Document images with source code
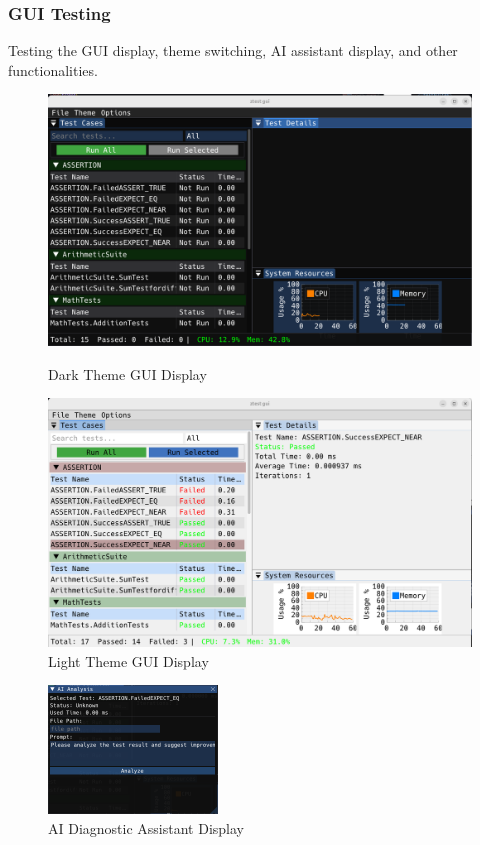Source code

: \documentclass{article}
\begin{document}
\subsubsection{GUI Testing}
Testing the GUI display, theme switching, AI assistant display, and other functionalities.
\begin{figure}[H]
    \centering
    \begin{minipage}{0.5\textwidth}
        \includegraphics[width=\textwidth]{img/showgui.png}
        \caption{Dark Theme GUI Display}
        \label{fig:showgui}
    \end{minipage}%
    \begin{minipage}{0.5\textwidth}
        \includegraphics[width=\textwidth]{img/light.png}
        \caption{Light Theme GUI Display}
        \label{fig:light}
    \end{minipage}
\end{figure}
\begin{figure}[H]
    \centering
    \includegraphics[width=0.4\textwidth]{img/aih.png}
    \caption{AI Diagnostic Assistant Display}
    \label{fig: Data-Driven Function Test}
\end{figure}
\end{document}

WHAT TO PRODUCE: "label" is the word to look for; copy every line of the data that has it.

ANSWER FOR THE TASK:
        \label{fig:showgui}
        \label{fig:light}
    \label{fig: Data-Driven Function Test}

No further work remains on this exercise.